• **Data provided**
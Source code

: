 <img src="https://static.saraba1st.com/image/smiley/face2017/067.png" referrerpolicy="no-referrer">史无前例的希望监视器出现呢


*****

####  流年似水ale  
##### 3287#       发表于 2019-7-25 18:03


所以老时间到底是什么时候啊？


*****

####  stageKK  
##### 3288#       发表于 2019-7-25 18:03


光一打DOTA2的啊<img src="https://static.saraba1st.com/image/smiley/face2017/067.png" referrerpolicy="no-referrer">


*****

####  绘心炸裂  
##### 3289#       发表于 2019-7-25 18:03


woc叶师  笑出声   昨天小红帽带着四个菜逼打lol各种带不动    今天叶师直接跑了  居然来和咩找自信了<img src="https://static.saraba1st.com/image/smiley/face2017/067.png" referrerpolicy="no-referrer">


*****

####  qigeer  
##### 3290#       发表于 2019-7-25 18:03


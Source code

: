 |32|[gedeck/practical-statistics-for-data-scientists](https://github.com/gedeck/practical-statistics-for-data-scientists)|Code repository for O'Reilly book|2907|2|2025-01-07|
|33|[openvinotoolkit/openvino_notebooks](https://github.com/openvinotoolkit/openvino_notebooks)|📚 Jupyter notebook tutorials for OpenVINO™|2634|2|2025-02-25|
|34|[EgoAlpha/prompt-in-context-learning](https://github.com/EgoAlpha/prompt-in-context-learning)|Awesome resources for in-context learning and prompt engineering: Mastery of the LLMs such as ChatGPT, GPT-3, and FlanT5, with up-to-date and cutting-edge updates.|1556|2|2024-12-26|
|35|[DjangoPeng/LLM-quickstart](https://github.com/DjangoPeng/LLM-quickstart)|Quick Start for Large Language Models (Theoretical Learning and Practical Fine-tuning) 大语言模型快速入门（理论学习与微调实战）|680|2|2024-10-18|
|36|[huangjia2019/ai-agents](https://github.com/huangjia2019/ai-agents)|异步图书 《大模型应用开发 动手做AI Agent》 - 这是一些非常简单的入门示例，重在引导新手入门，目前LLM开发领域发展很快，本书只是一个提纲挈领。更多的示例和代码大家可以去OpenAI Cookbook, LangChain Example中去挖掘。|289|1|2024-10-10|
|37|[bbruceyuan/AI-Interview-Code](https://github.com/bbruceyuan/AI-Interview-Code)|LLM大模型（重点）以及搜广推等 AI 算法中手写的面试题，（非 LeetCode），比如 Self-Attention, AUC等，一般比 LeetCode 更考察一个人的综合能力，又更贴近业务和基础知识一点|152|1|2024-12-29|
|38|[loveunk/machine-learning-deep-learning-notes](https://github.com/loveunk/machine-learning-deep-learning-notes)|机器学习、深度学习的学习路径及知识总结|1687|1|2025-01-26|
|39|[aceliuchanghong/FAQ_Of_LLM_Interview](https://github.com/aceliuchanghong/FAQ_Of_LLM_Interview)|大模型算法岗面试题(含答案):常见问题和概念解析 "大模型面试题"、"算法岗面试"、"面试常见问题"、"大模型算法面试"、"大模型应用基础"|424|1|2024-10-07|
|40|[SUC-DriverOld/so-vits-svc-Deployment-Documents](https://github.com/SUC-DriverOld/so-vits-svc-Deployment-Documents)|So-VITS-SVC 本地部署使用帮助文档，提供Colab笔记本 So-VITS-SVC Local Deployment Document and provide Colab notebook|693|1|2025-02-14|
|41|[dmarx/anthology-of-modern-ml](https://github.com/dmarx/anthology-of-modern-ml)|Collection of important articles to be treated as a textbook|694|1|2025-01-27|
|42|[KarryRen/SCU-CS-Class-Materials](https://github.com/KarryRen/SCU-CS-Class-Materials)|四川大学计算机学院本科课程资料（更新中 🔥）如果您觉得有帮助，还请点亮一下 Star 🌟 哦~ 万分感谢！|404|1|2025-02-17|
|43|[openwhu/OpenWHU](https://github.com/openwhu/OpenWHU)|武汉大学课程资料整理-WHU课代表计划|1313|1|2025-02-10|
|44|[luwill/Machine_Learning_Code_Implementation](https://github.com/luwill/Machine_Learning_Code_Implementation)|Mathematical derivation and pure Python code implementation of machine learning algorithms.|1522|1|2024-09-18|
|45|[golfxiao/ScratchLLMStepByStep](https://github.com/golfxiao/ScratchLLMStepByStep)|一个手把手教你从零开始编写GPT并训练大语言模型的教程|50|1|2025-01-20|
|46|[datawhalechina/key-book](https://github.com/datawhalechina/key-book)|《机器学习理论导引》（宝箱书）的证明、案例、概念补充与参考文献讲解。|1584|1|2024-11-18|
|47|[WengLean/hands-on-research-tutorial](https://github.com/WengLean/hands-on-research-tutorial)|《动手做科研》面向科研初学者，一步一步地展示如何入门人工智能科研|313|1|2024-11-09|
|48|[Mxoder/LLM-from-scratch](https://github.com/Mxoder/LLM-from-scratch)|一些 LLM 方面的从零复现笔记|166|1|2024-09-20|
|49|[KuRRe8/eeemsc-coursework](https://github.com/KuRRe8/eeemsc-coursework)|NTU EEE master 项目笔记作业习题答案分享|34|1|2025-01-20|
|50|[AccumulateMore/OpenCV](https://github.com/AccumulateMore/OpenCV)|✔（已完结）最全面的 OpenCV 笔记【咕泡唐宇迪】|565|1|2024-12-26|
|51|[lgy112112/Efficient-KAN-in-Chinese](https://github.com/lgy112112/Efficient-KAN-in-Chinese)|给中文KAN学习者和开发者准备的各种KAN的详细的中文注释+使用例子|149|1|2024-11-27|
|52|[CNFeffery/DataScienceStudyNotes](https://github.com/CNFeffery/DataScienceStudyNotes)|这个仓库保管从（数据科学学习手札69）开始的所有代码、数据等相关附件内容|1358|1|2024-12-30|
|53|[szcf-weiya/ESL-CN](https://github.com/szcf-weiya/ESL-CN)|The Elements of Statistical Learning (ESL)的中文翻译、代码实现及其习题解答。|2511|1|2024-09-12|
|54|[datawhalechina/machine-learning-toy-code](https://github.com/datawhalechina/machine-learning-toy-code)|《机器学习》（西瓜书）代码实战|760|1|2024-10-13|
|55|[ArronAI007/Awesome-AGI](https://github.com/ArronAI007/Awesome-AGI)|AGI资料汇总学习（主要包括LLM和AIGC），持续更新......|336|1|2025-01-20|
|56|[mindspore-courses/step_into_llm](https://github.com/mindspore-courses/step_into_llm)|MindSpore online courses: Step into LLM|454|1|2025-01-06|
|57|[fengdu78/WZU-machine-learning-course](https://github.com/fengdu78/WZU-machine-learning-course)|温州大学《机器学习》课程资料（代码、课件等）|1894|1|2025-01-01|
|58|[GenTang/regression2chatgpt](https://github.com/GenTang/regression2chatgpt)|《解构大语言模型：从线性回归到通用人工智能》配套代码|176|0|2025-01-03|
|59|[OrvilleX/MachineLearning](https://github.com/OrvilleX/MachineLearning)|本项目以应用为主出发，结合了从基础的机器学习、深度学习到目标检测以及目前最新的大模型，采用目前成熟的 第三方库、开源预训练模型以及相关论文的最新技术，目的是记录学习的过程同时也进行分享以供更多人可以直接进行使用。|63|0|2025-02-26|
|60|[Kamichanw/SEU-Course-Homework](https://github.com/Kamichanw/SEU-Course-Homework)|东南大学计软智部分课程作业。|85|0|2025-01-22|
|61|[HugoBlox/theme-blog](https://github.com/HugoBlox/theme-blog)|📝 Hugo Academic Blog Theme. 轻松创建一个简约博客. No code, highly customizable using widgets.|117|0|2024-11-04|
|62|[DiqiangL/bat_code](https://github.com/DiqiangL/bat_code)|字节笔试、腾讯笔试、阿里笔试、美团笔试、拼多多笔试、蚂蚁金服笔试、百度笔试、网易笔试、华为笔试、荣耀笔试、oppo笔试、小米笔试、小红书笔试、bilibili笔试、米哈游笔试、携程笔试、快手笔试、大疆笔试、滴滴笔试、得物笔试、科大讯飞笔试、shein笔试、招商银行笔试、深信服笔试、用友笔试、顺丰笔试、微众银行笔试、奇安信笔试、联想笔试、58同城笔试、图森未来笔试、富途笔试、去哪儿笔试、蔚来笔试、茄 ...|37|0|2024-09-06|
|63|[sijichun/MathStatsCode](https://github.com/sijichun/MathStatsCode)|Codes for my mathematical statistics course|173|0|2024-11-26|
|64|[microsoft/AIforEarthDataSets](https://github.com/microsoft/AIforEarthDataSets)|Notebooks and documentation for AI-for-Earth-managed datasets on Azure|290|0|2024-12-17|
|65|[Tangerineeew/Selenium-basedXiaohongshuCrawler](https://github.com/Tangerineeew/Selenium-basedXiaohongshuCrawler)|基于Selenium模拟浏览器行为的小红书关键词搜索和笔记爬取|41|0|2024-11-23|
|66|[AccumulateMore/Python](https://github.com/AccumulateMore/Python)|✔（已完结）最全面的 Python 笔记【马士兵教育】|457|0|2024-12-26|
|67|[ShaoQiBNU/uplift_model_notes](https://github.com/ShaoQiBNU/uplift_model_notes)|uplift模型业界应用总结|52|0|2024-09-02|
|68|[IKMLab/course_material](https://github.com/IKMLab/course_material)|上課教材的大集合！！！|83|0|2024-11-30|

• **Task requirements**
Would you please show every line of the material above that includes the string "image"?

• **Solved exercise**
: <img src="https://static.saraba1st.com/image/smiley/face2017/067.png" referrerpolicy="no-referrer">史无前例的希望监视器出现呢
光一打DOTA2的啊<img src="https://static.saraba1st.com/image/smiley/face2017/067.png" referrerpolicy="no-referrer">
woc叶师  笑出声   昨天小红帽带着四个菜逼打lol各种带不动    今天叶师直接跑了  居然来和咩找自信了<img src="https://static.saraba1st.com/image/smiley/face2017/067.png" referrerpolicy="no-referrer">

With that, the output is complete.